**Supplied data:**
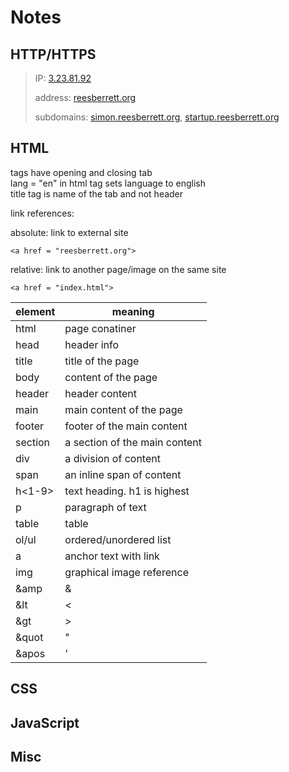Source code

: # Notes

## HTTP/HTTPS

> IP: [3.23.81.92](3.23.81.92)  
>  
> address: [reesberrett.org](reesberrett.org)  
>   
> subdomains: [simon.reesberrett.org](simon.reesberrett.org), [startup.reesberrett.org](startup.reesberrett.org) 
  

## HTML

tags have opening and closing tab  
lang = "en" in html tag sets language to english  
title tag is name of the tab and not header  
  
link references: 
  
absolute: link to external site  
```
<a href = "reesberrett.org">  
```
    
relative: link to another page/image on the same site  
```
<a href = "index.html">  
```  

element |meaning 
|------- |-------
|html |page conatiner
|head |header info 
|title |title of the page
|body |content of the page
|header |header content
|main |main content of the page
|footer |footer of the main content
|section |a section of the main content
|div |a division of content
|span| an inline span of content
|h<1-9>| text heading. h1 is highest
|p |paragraph of text
|table |table
|ol/ul |ordered/unordered list
|a |anchor text with link
|img |graphical image reference
|&amp| &
|&lt |<
|&gt |>
|&quot| "
|&apos |' |  

## CSS

## JavaScript

## Misc
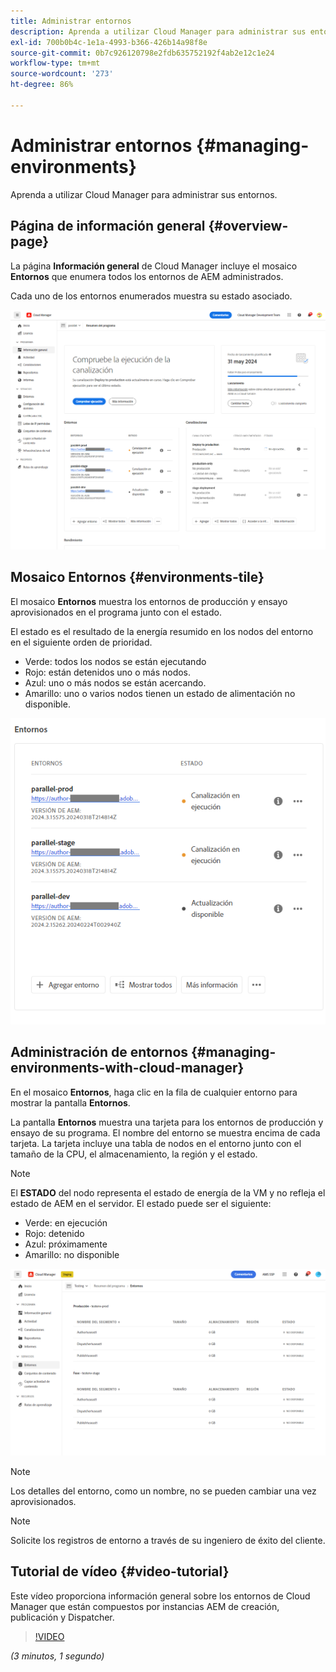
 ```yaml
---
title: Administrar entornos
description: Aprenda a utilizar Cloud Manager para administrar sus entornos.
exl-id: 700b0b4c-1e1a-4993-b366-426b14a98f8e
source-git-commit: 0b7c926120798e2fdb635752192f4ab2e12c1e24
workflow-type: tm+mt
source-wordcount: '273'
ht-degree: 86%

---
```



# Administrar entornos {#managing-environments}

Aprenda a utilizar Cloud Manager para administrar sus entornos.

## Página de información general {#overview-page}

La página **Información general** de Cloud Manager incluye el mosaico **Entornos** que enumera todos los entornos de AEM administrados.

Cada uno de los entornos enumerados muestra su estado asociado.

![Página Información general](/help/assets/Manage-Environ-Overview.png)

## Mosaico Entornos {#environments-tile}

El mosaico **Entornos** muestra los entornos de producción y ensayo aprovisionados en el programa junto con el estado.

El estado es el resultado de la energía resumido en los nodos del entorno en el siguiente orden de prioridad.

* Verde: todos los nodos se están ejecutando
* Rojo: están detenidos uno o más nodos.
* Azul: uno o más nodos se están acercando.
* Amarillo: uno o varios nodos tienen un estado de alimentación no disponible.

![Mosaico Entornos](/help/assets/Environments-card-new.png)

## Administración de entornos {#managing-environments-with-cloud-manager}

En el mosaico **Entornos**, haga clic en la fila de cualquier entorno para mostrar la pantalla **Entornos**.

La pantalla **Entornos** muestra una tarjeta para los entornos de producción y ensayo de su programa. El nombre del entorno se muestra encima de cada tarjeta. La tarjeta incluye una tabla de nodos en el entorno junto con el tamaño de la CPU, el almacenamiento, la región y el estado.

>[!NOTE]
>
>El **ESTADO** del nodo representa el estado de energía de la VM y no refleja el estado de AEM en el servidor. El estado puede ser el siguiente:

* Verde: en ejecución
* Rojo: detenido
* Azul: próximamente
* Amarillo: no disponible

![Pestaña Entornos](/help/assets/Environments-tab.png)

>[!NOTE]
>
>Los detalles del entorno, como un nombre, no se pueden cambiar una vez aprovisionados.

>[!NOTE]
>
>Solicite los registros de entorno a través de su ingeniero de éxito del cliente.

## Tutorial de vídeo {#video-tutorial}

Este vídeo proporciona información general sobre los entornos de Cloud Manager que están compuestos por instancias AEM de creación, publicación y Dispatcher.

>[!VIDEO](https://video.tv.adobe.com/v/26318/)

*(3 minutos, 1 segundo)*
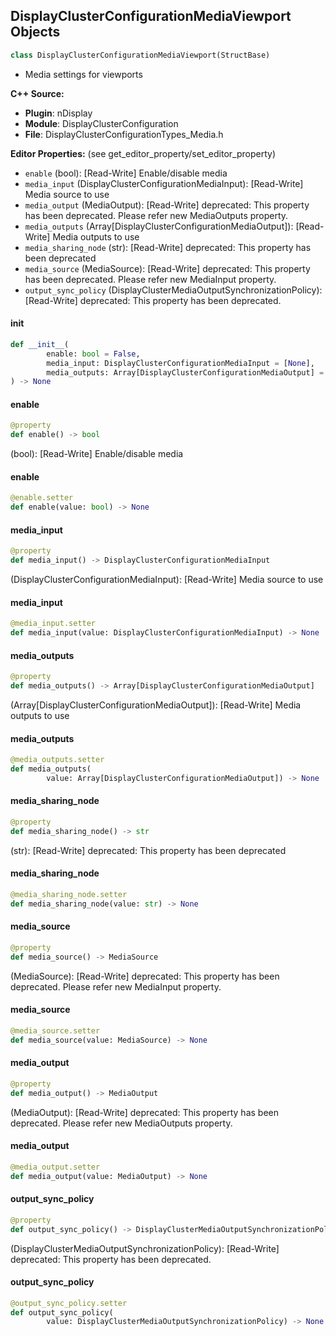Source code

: ## DisplayClusterConfigurationMediaViewport Objects

```python
class DisplayClusterConfigurationMediaViewport(StructBase)
```

* Media settings for viewports

**C++ Source:**

- **Plugin**: nDisplay
- **Module**: DisplayClusterConfiguration
- **File**: DisplayClusterConfigurationTypes_Media.h

**Editor Properties:** (see get_editor_property/set_editor_property)

- ``enable`` (bool):  [Read-Write] Enable/disable media
- ``media_input`` (DisplayClusterConfigurationMediaInput):  [Read-Write] Media source to use
- ``media_output`` (MediaOutput):  [Read-Write]
  deprecated: This property has been deprecated. Please refer new MediaOutputs property.
- ``media_outputs`` (Array[DisplayClusterConfigurationMediaOutput]):  [Read-Write] Media outputs to use
- ``media_sharing_node`` (str):  [Read-Write]
  deprecated: This property has been deprecated
- ``media_source`` (MediaSource):  [Read-Write]
  deprecated: This property has been deprecated. Please refer new MediaInput property.
- ``output_sync_policy`` (DisplayClusterMediaOutputSynchronizationPolicy):  [Read-Write]
  deprecated: This property has been deprecated.

<a id="unreal.DisplayClusterConfigurationMediaViewport.__init__"></a>

#### __init__

```python
def __init__(
        enable: bool = False,
        media_input: DisplayClusterConfigurationMediaInput = [None],
        media_outputs: Array[DisplayClusterConfigurationMediaOutput] = []
) -> None
```

<a id="unreal.DisplayClusterConfigurationMediaViewport.enable"></a>

#### enable

```python
@property
def enable() -> bool
```

(bool):  [Read-Write] Enable/disable media

<a id="unreal.DisplayClusterConfigurationMediaViewport.enable"></a>

#### enable

```python
@enable.setter
def enable(value: bool) -> None
```

<a id="unreal.DisplayClusterConfigurationMediaViewport.media_input"></a>

#### media_input

```python
@property
def media_input() -> DisplayClusterConfigurationMediaInput
```

(DisplayClusterConfigurationMediaInput):  [Read-Write] Media source to use

<a id="unreal.DisplayClusterConfigurationMediaViewport.media_input"></a>

#### media_input

```python
@media_input.setter
def media_input(value: DisplayClusterConfigurationMediaInput) -> None
```

<a id="unreal.DisplayClusterConfigurationMediaViewport.media_outputs"></a>

#### media_outputs

```python
@property
def media_outputs() -> Array[DisplayClusterConfigurationMediaOutput]
```

(Array[DisplayClusterConfigurationMediaOutput]):  [Read-Write] Media outputs to use

<a id="unreal.DisplayClusterConfigurationMediaViewport.media_outputs"></a>

#### media_outputs

```python
@media_outputs.setter
def media_outputs(
        value: Array[DisplayClusterConfigurationMediaOutput]) -> None
```

<a id="unreal.DisplayClusterConfigurationMediaViewport.media_sharing_node"></a>

#### media_sharing_node

```python
@property
def media_sharing_node() -> str
```

(str):  [Read-Write]
deprecated: This property has been deprecated

<a id="unreal.DisplayClusterConfigurationMediaViewport.media_sharing_node"></a>

#### media_sharing_node

```python
@media_sharing_node.setter
def media_sharing_node(value: str) -> None
```

<a id="unreal.DisplayClusterConfigurationMediaViewport.media_source"></a>

#### media_source

```python
@property
def media_source() -> MediaSource
```

(MediaSource):  [Read-Write]
deprecated: This property has been deprecated. Please refer new MediaInput property.

<a id="unreal.DisplayClusterConfigurationMediaViewport.media_source"></a>

#### media_source

```python
@media_source.setter
def media_source(value: MediaSource) -> None
```

<a id="unreal.DisplayClusterConfigurationMediaViewport.media_output"></a>

#### media_output

```python
@property
def media_output() -> MediaOutput
```

(MediaOutput):  [Read-Write]
deprecated: This property has been deprecated. Please refer new MediaOutputs property.

<a id="unreal.DisplayClusterConfigurationMediaViewport.media_output"></a>

#### media_output

```python
@media_output.setter
def media_output(value: MediaOutput) -> None
```

<a id="unreal.DisplayClusterConfigurationMediaViewport.output_sync_policy"></a>

#### output_sync_policy

```python
@property
def output_sync_policy() -> DisplayClusterMediaOutputSynchronizationPolicy
```

(DisplayClusterMediaOutputSynchronizationPolicy):  [Read-Write]
deprecated: This property has been deprecated.

<a id="unreal.DisplayClusterConfigurationMediaViewport.output_sync_policy"></a>

#### output_sync_policy

```python
@output_sync_policy.setter
def output_sync_policy(
        value: DisplayClusterMediaOutputSynchronizationPolicy) -> None
```

<a id="unreal.DisplayClusterConfigurationMedia"></a>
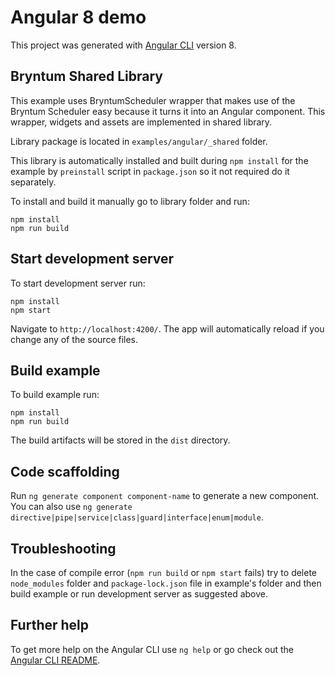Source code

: # Angular 8 demo

This project was generated with [Angular CLI](https://github.com/angular/angular-cli) version 8.

## Bryntum Shared Library
This example uses BryntumScheduler wrapper that makes use of the Bryntum Scheduler easy because it turns it into an Angular component. This wrapper, widgets and assets are implemented in shared library.
 
Library package is located in `examples/angular/_shared` folder. 

This library is automatically installed and built during `npm install` for the example by `preinstall` script in `package.json` so it not required do it separately.    

To install and build it manually go to library folder and run:

```
npm install
npm run build
```

## Start development server

To start development server run: 

```
npm install
npm start
``` 

Navigate to `http://localhost:4200/`. The app will automatically reload if you change any of the source files.

## Build example

To build example run:

```
npm install
npm run build
```

 The build artifacts will be stored in the `dist` directory.

## Code scaffolding

Run `ng generate component component-name` to generate a new component. You can also use `ng generate directive|pipe|service|class|guard|interface|enum|module`.

## Troubleshooting

In the case of compile error (`npm run build` or `npm start` fails) try to delete `node_modules` folder and `package-lock.json` file in example's folder and then build example or run development server as suggested above.

## Further help

To get more help on the Angular CLI use `ng help` or go check out the [Angular CLI README](https://github.com/angular/angular-cli/blob/master/README.md).
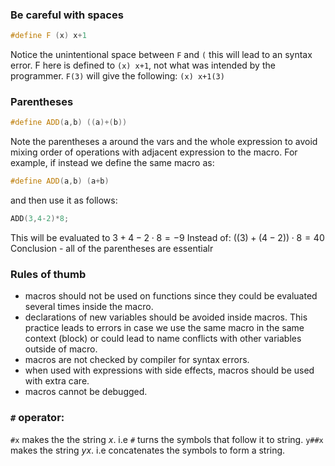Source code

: 
### Be careful with spaces
```cpp
#define F (x) x+1
```
Notice the unintentional space between `F` and `(` this will lead to an syntax error. F here is defined to `(x) x+1`, not what was intended by the programmer.
`F(3)` will give the following: `(x) x+1(3)`
### Parentheses
```cpp
#define ADD(a,b) ((a)+(b))
```
Note the parentheses a around the vars and the whole expression to avoid mixing order of operations with adjacent expression to the macro.
For example, if instead we define the same macro as:
```cpp
#define ADD(a,b) (a+b)
```
and then use it as follows:
```c
ADD(3,4-2)*8;
```
This will be evaluated to $3+4-2\cdot8=-9$ Instead of: $((3)+(4-2))\cdot8=40$
Conclusion - all of the parentheses are essentialr
### Rules of thumb
- macros should not be used on functions since they could be evaluated several times inside the macro.
- declarations of new variables should be avoided inside macros. This practice leads to errors in case we use the same macro in the same context (block) or could lead to name conflicts with other variables outside of macro.
- macros are not checked by compiler for syntax errors.
- when used with expressions with side effects, macros should be used with extra care.
- macros cannot be debugged.

### `#` operator:
`#x` makes the the string *x*. i.e `#` turns the symbols that follow it to string.
`y##x` makes the string *yx*. i.e concatenates the symbols to form a string.
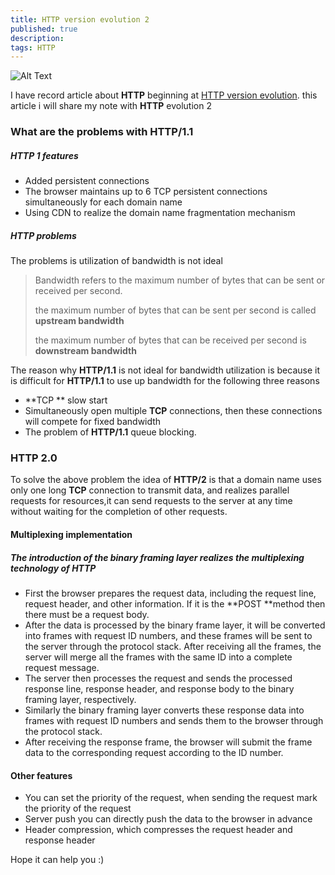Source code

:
 ```yaml
---
title: HTTP version evolution 2 
published: true
description: 
tags: HTTP
---
```

![Alt Text](https://dev-to-uploads.s3.amazonaws.com/i/3rmlzrhjnewq46j5hdhx.jpg)

I have record article about **HTTP** beginning at [HTTP version evolution](https://dev.to/ihavecoke/http-version-evolution-2cef). this article i will share my note with **HTTP** evolution 2

### What are the problems with HTTP/1.1

##### HTTP 1 features 

* Added persistent connections 
* The browser maintains up to 6 TCP persistent connections simultaneously for each domain name
* Using CDN to realize the domain name fragmentation mechanism

##### HTTP problems

The problems is utilization of bandwidth is not ideal

> Bandwidth refers to the maximum number of bytes that can be sent or received per second. 
>
> the maximum number of bytes that can be sent per second is called **upstream bandwidth**
>
> the maximum number of bytes that can be received per second is  **downstream bandwidth**

The reason why **HTTP/1.1** is not ideal for bandwidth utilization is because it is difficult for **HTTP/1.1** to use up bandwidth for the following three reasons

* **TCP ** slow start
* Simultaneously open multiple **TCP** connections, then these connections will compete for fixed bandwidth
* The problem of **HTTP/1.1** queue blocking.

### HTTP 2.0 

To solve the above problem the idea of  **HTTP/2** is that a domain name uses only one long **TCP** connection to transmit data, and realizes parallel requests for resources,it can send requests to the server at any time without waiting for the completion of other requests.

#### Multiplexing implementation

##### The introduction of the binary framing layer realizes the multiplexing technology of HTTP

* First the browser prepares the request data, including the request line, request header, and other information. If it is the **POST **method then there must be a request body.
* After the data is processed by the binary frame layer, it will be converted into frames with request ID numbers, and these frames will be sent to the server through the protocol stack. 
  After receiving all the frames, the server will merge all the frames with the same ID into a complete request message.
* The server then processes the request and sends the processed response line, response header, and response body to the binary framing layer, respectively.
* Similarly the binary framing layer converts these response data into frames with request ID numbers and sends them to the browser through the protocol stack.
* After receiving the response frame, the browser will submit the frame data to the corresponding request according to the ID number.

#### Other features

* You can set the priority of the request, when sending the request mark the priority of the request
* Server push you can directly push the data to the browser in advance
* Header compression, which compresses the request header and response header



Hope it can help you :)


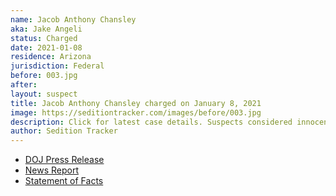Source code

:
 ```yaml
---
name: Jacob Anthony Chansley
aka: Jake Angeli
status: Charged
date: 2021-01-08
residence: Arizona
jurisdiction: Federal
before: 003.jpg
after:
layout: suspect
title: Jacob Anthony Chansley charged on January 8, 2021
image: https://seditiontracker.com/images/before/003.jpg
description: Click for latest case details. Suspects considered innocent until proven guilty.
author: Sedition Tracker
---
```


- [DOJ Press Release](https://www.justice.gov/usao-dc/pr/three-men-charged-connection-events-us-capitol)
- [News Report](https://www.azcentral.com/story/news/local/arizona-breaking/2021/01/11/jake-angeli-arizona-seen-us-capitol-raid-fur-hat-horns-federal-court-hearing/6625619002/)
- [Statement of Facts](https://extremism.gwu.edu/sites/g/files/zaxdzs2191/f/Jacob%20Anthony%20Chansley%20Statement%20of%20Facts.pdf)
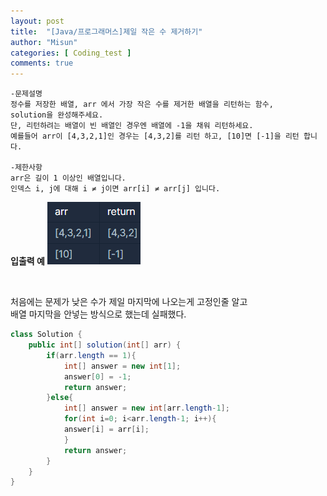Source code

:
 ```yaml
---
layout: post
title:  "[Java/프로그래머스]제일 작은 수 제거하기"
author: "Misun"
categories: [ Coding_test ]
comments: true
---
```

```
-문제설명
정수를 저장한 배열, arr 에서 가장 작은 수를 제거한 배열을 리턴하는 함수, 
solution을 완성해주세요. 
단, 리턴하려는 배열이 빈 배열인 경우엔 배열에 -1을 채워 리턴하세요. 
예를들어 arr이 [4,3,2,1]인 경우는 [4,3,2]를 리턴 하고, [10]면 [-1]을 리턴 합니다.

-제한사항
arr은 길이 1 이상인 배열입니다.
인덱스 i, j에 대해 i ≠ j이면 arr[i] ≠ arr[j] 입니다.
```
<b>입출력 예</b>
![Image with caption](../img/Coding/30.png "output")
<br />

<br />

처음에는 문제가 낮은 수가 제일 마지막에 나오는게 고정인줄 알고<br />
배열 마지막을 안넣는 방식으로 했는데 실패했다.<br />

```java
class Solution {
    public int[] solution(int[] arr) {
        if(arr.length == 1){
            int[] answer = new int[1];
            answer[0] = -1;
            return answer;
        }else{
            int[] answer = new int[arr.length-1];
            for(int i=0; i<arr.length-1; i++){
            answer[i] = arr[i];
            }
            return answer;
        }
    }
}
```
<br />
<br />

**Exercise requirements:**
Looking at the records above, count the lines where the word "have" appears. State only the number.

**Output of the task:**
2